Task details. Copy each line that contains the string "오류이다", taking them from the material.

Supplied data.
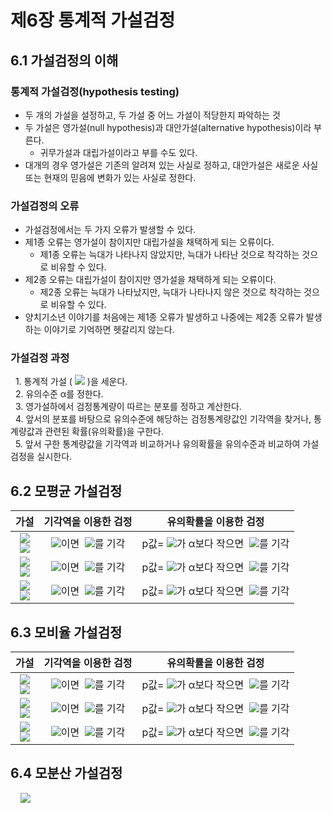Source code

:# 제6장 통계적 가설검정

## 6.1 가설검정의 이해

### 통계적 가설검정(hypothesis testing)

- 두 개의 가설을 설정하고, 두 가설 중 어느 가설이 적당한지 파악하는 것
- 두 가설은 영가설(null hypothesis)과 대안가설(alternative hypothesis)이라 부른다.
  - 귀무가설과 대립가설이라고 부를 수도 있다.
- 대개의 경우 영가설은 기존의 알려져 있는 사실로 정하고, 대안가설은 새로운 사실 또는 현재의 믿음에 변화가 있는 사실로 정한다.

### 가설검정의 오류

- 가설검정에서는 두 가지 오류가 발생할 수 있다.
- 제1종 오류는 영가설이 참이지만 대립가설을 채택하게 되는 오류이다.
  - 제1종 오류는 늑대가 나타나지 않았지만, 늑대가 나타난 것으로 착각하는 것으로 비유할 수 있다.
- 제2종 오류는 대립가설이 참이지만 영가설을 채택하게 되는 오류이다.
  - 제2종 오류는 늑대가 나타났지만, 늑대가 나타나지 않은 것으로 착각하는 것으로 비유할 수 있다.
- 양치기소년 이야기를 처음에는 제1종 오류가 발생하고 나중에는 제2종 오류가 발생하는 이야기로 기억하면 헷갈리지 않는다.

### 가설검정 과정

&nbsp;&nbsp;1. 통계적 가설 (&nbsp;<img src="https://latex.codecogs.com/svg.latex?H_{0},H_{1}" /> )을 세운다.  
&nbsp;&nbsp;2. 유의수준 α를 정한다.  
&nbsp;&nbsp;3. 영가설하에서 검정통계량이 따르는 분포를 정하고 계산한다.  
&nbsp;&nbsp;4. 앞서의 분포를 바탕으로 유의수준에 해당하는 검정통계량값인 기각역을 찾거나, 통계량값과 관련된 확률(유의확률)을 구한다.  
&nbsp;&nbsp;5. 앞서 구한 통계량값을 기각역과 비교하거나 유의확률을 유의수준과 비교하여 가설검정을 실시한다.  

## 6.2 모평균 가설검정

|가설|기각역을 이용한 검정|유의확률을 이용한 검정|
|:---:|:---:|:---:|
|<img src="https://latex.codecogs.com/svg.latex?H_{0}:\mu=\mu_{0}"/></br><img src="https://latex.codecogs.com/svg.latex?H_{1}:\mu>\mu_{0}"/>|<img src="https://latex.codecogs.com/svg.latex?T>t_{n-1,\alpha}"/>이면 &nbsp;<img src="https://latex.codecogs.com/svg.latex?H_0"/>를 기각|p값=&nbsp;<img src="https://latex.codecogs.com/svg.latex?P(T>t_{obs}\mid{H}_{0})" />가 α보다 작으면 &nbsp;<img src="https://latex.codecogs.com/svg.latex?H_{0}" />를 기각|
|<img src="https://latex.codecogs.com/svg.latex?H_{0}:\mu=\mu_{0}"/></br><img src="https://latex.codecogs.com/svg.latex?H_{1}:\mu<\mu_{0}"/>|<img src="https://latex.codecogs.com/svg.latex?T<-t_{n-1,\alpha}"/>이면 &nbsp;<img src="https://latex.codecogs.com/svg.latex?H_0"/>를 기각|p값=&nbsp;<img src="https://latex.codecogs.com/svg.latex?P(T<t_{obs}\mid{H}_{0})" />가 α보다 작으면 &nbsp;<img src="https://latex.codecogs.com/svg.latex?H_{0}" />를 기각|
|<img src="https://latex.codecogs.com/svg.latex?H_{0}:\mu=\mu_{0}"/></br><img src="https://latex.codecogs.com/svg.latex?H_{1}:\mu\neq\mu_{0}"/>|<img src="https://latex.codecogs.com/svg.latex?{\mid}T{\mid}>t_{n-1,\alpha/2}"/>이면 &nbsp;<img src="https://latex.codecogs.com/svg.latex?H_0"/>를 기각|p값=&nbsp;<img src="https://latex.codecogs.com/svg.latex?P({\mid}T{\mid}>t_{obs}\mid{H}_{0})" />가 α보다 작으면 &nbsp;<img src="https://latex.codecogs.com/svg.latex?H_{0}" />를 기각|

## 6.3 모비율 가설검정

|가설|기각역을 이용한 검정|유의확률을 이용한 검정|
|:---:|:---:|:---:|
|<img src="https://latex.codecogs.com/svg.latex?H_{0}:p=p_{0}"/></br><img src="https://latex.codecogs.com/svg.latex?H_{1}:p>p_{0}"/>|<img src="https://latex.codecogs.com/svg.latex?Z>z_{\alpha}"/>이면 &nbsp;<img src="https://latex.codecogs.com/svg.latex?H_0"/>를 기각|p값=&nbsp;<img src="https://latex.codecogs.com/svg.latex?P({Z}>z_{obs}\mid{H}_{0})" />가 α보다 작으면 &nbsp;<img src="https://latex.codecogs.com/svg.latex?H_{0}" />를 기각|
|<img src="https://latex.codecogs.com/svg.latex?H_{0}:p=p_{0}"/></br><img src="https://latex.codecogs.com/svg.latex?H_{1}:p<p_{0}"/>|<img src="https://latex.codecogs.com/svg.latex?Z<-z_{\alpha}"/>이면 &nbsp;<img src="https://latex.codecogs.com/svg.latex?H_0"/>를 기각|p값=&nbsp;<img src="https://latex.codecogs.com/svg.latex?P(Z<z_{obs}\mid{H}_{0})" />가 α보다 작으면 &nbsp;<img src="https://latex.codecogs.com/svg.latex?H_{0}" />를 기각|
|<img src="https://latex.codecogs.com/svg.latex?H_{0}:p=p_{0}"/></br><img src="https://latex.codecogs.com/svg.latex?H_{1}:p\,{\neq}\,p_{0}"/>|<img src="https://latex.codecogs.com/svg.latex?{\mid}Z{\mid}>z_{\alpha/2}"/>이면 &nbsp;<img src="https://latex.codecogs.com/svg.latex?H_0"/>를 기각|p값=&nbsp;<img src="https://latex.codecogs.com/svg.latex?P({\mid}{Z}{\mid}>z_{obs}\mid{H}_{0})" />가 α보다 작으면 &nbsp;<img src="https://latex.codecogs.com/svg.latex?H_{0}" />를 기각|

## 6.4 모분산 가설검정

&nbsp;&nbsp;&nbsp;&nbsp;<img src="https://latex.codecogs.com/svg.latex?\mu" />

Result for this exercise.
- 제1종 오류는 영가설이 참이지만 대립가설을 채택하게 되는 오류이다.
- 제2종 오류는 대립가설이 참이지만 영가설을 채택하게 되는 오류이다.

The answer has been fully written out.